*What you have to do*
Nothing in the entries should change; repeat them exactly.

______

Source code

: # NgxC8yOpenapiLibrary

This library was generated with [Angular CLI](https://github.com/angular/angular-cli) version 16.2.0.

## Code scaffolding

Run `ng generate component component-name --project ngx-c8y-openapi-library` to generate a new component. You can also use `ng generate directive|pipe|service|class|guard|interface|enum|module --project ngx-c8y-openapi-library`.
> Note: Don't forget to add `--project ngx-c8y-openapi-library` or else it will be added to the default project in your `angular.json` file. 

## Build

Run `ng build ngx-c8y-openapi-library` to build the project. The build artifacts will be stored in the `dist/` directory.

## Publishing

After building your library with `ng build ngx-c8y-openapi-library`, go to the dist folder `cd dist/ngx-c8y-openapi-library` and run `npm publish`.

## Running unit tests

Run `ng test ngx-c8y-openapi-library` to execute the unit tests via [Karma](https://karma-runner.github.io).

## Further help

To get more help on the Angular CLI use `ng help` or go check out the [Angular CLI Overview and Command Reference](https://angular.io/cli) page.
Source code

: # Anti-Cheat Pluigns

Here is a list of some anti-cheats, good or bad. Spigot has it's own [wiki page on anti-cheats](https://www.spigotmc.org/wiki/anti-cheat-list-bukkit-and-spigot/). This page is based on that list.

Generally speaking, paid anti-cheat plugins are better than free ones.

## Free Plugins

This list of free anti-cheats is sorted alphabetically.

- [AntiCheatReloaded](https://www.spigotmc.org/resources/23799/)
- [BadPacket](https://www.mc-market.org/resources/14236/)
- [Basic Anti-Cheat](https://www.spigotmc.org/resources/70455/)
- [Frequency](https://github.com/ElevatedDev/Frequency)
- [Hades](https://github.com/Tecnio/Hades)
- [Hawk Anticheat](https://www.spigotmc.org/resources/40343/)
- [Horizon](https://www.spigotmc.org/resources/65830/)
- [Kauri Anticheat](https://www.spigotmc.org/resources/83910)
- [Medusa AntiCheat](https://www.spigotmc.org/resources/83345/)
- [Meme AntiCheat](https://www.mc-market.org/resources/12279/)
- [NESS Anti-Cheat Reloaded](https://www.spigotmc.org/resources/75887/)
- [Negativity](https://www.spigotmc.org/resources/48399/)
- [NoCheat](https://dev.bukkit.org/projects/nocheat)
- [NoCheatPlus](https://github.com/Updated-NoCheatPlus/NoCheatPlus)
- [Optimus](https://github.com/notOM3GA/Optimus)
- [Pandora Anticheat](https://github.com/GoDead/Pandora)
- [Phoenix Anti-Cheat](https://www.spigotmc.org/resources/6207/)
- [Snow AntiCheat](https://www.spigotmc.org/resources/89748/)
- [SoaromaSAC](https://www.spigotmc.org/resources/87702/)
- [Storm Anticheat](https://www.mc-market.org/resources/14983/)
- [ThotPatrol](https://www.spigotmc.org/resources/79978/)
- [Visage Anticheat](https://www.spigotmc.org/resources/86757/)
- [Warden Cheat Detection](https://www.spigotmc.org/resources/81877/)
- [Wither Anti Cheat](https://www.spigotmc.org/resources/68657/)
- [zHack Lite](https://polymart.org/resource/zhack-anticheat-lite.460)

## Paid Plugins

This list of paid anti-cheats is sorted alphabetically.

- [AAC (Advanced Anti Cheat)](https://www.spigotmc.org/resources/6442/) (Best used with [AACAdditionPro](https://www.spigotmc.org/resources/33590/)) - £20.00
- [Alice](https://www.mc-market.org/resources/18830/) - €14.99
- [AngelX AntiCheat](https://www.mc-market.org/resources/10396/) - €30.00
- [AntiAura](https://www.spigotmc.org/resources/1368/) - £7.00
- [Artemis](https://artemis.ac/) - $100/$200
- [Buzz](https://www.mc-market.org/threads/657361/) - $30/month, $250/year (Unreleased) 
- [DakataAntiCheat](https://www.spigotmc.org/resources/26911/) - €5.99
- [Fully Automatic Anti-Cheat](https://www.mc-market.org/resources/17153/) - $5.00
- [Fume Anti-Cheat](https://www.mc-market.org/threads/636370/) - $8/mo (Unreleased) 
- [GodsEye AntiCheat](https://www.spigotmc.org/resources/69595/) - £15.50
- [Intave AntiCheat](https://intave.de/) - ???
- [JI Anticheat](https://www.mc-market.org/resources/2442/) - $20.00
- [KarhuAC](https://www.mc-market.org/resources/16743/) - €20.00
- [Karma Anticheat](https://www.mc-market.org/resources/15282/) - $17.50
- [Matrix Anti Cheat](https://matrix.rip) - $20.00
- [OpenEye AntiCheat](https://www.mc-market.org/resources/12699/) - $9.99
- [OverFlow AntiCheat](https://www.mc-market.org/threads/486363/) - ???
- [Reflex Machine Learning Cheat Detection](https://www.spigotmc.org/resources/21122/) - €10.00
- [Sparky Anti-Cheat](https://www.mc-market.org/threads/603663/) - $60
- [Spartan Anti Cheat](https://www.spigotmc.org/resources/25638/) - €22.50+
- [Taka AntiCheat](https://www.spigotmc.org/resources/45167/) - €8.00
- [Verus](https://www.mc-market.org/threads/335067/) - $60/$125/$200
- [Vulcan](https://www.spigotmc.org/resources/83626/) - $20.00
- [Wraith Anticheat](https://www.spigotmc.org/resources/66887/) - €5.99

______

*Result of this exercise*
Source code

: # NgxC8yOpenapiLibrary

This library was generated with [Angular CLI](https://github.com/angular/angular-cli) version 16.2.0.

## Code scaffolding

Run `ng generate component component-name --project ngx-c8y-openapi-library` to generate a new component. You can also use `ng generate directive|pipe|service|class|guard|interface|enum|module --project ngx-c8y-openapi-library`.
> Note: Don't forget to add `--project ngx-c8y-openapi-library` or else it will be added to the default project in your `angular.json` file. 

## Build

Run `ng build ngx-c8y-openapi-library` to build the project. The build artifacts will be stored in the `dist/` directory.

## Publishing

After building your library with `ng build ngx-c8y-openapi-library`, go to the dist folder `cd dist/ngx-c8y-openapi-library` and run `npm publish`.

## Running unit tests

Run `ng test ngx-c8y-openapi-library` to execute the unit tests via [Karma](https://karma-runner.github.io).

## Further help

To get more help on the Angular CLI use `ng help` or go check out the [Angular CLI Overview and Command Reference](https://angular.io/cli) page.
Source code

: # Anti-Cheat Pluigns

Here is a list of some anti-cheats, good or bad. Spigot has it's own [wiki page on anti-cheats](https://www.spigotmc.org/wiki/anti-cheat-list-bukkit-and-spigot/). This page is based on that list.

Generally speaking, paid anti-cheat plugins are better than free ones.

## Free Plugins

This list of free anti-cheats is sorted alphabetically.

- [AntiCheatReloaded](https://www.spigotmc.org/resources/23799/)
- [BadPacket](https://www.mc-market.org/resources/14236/)
- [Basic Anti-Cheat](https://www.spigotmc.org/resources/70455/)
- [Frequency](https://github.com/ElevatedDev/Frequency)
- [Hades](https://github.com/Tecnio/Hades)
- [Hawk Anticheat](https://www.spigotmc.org/resources/40343/)
- [Horizon](https://www.spigotmc.org/resources/65830/)
- [Kauri Anticheat](https://www.spigotmc.org/resources/83910)
- [Medusa AntiCheat](https://www.spigotmc.org/resources/83345/)
- [Meme AntiCheat](https://www.mc-market.org/resources/12279/)
- [NESS Anti-Cheat Reloaded](https://www.spigotmc.org/resources/75887/)
- [Negativity](https://www.spigotmc.org/resources/48399/)
- [NoCheat](https://dev.bukkit.org/projects/nocheat)
- [NoCheatPlus](https://github.com/Updated-NoCheatPlus/NoCheatPlus)
- [Optimus](https://github.com/notOM3GA/Optimus)
- [Pandora Anticheat](https://github.com/GoDead/Pandora)
- [Phoenix Anti-Cheat](https://www.spigotmc.org/resources/6207/)
- [Snow AntiCheat](https://www.spigotmc.org/resources/89748/)
- [SoaromaSAC](https://www.spigotmc.org/resources/87702/)
- [Storm Anticheat](https://www.mc-market.org/resources/14983/)
- [ThotPatrol](https://www.spigotmc.org/resources/79978/)
- [Visage Anticheat](https://www.spigotmc.org/resources/86757/)
- [Warden Cheat Detection](https://www.spigotmc.org/resources/81877/)
- [Wither Anti Cheat](https://www.spigotmc.org/resources/68657/)
- [zHack Lite](https://polymart.org/resource/zhack-anticheat-lite.460)

## Paid Plugins

This list of paid anti-cheats is sorted alphabetically.

- [AAC (Advanced Anti Cheat)](https://www.spigotmc.org/resources/6442/) (Best used with [AACAdditionPro](https://www.spigotmc.org/resources/33590/)) - £20.00
- [Alice](https://www.mc-market.org/resources/18830/) - €14.99
- [AngelX AntiCheat](https://www.mc-market.org/resources/10396/) - €30.00
- [AntiAura](https://www.spigotmc.org/resources/1368/) - £7.00
- [Artemis](https://artemis.ac/) - $100/$200
- [Buzz](https://www.mc-market.org/threads/657361/) - $30/month, $250/year (Unreleased) 
- [DakataAntiCheat](https://www.spigotmc.org/resources/26911/) - €5.99
- [Fully Automatic Anti-Cheat](https://www.mc-market.org/resources/17153/) - $5.00
- [Fume Anti-Cheat](https://www.mc-market.org/threads/636370/) - $8/mo (Unreleased) 
- [GodsEye AntiCheat](https://www.spigotmc.org/resources/69595/) - £15.50
- [Intave AntiCheat](https://intave.de/) - ???
- [JI Anticheat](https://www.mc-market.org/resources/2442/) - $20.00
- [KarhuAC](https://www.mc-market.org/resources/16743/) - €20.00
- [Karma Anticheat](https://www.mc-market.org/resources/15282/) - $17.50
- [Matrix Anti Cheat](https://matrix.rip) - $20.00
- [OpenEye AntiCheat](https://www.mc-market.org/resources/12699/) - $9.99
- [OverFlow AntiCheat](https://www.mc-market.org/threads/486363/) - ???
- [Reflex Machine Learning Cheat Detection](https://www.spigotmc.org/resources/21122/) - €10.00
- [Sparky Anti-Cheat](https://www.mc-market.org/threads/603663/) - $60
- [Spartan Anti Cheat](https://www.spigotmc.org/resources/25638/) - €22.50+
- [Taka AntiCheat](https://www.spigotmc.org/resources/45167/) - €8.00
- [Verus](https://www.mc-market.org/threads/335067/) - $60/$125/$200
- [Vulcan](https://www.spigotmc.org/resources/83626/) - $20.00
- [Wraith Anticheat](https://www.spigotmc.org/resources/66887/) - €5.99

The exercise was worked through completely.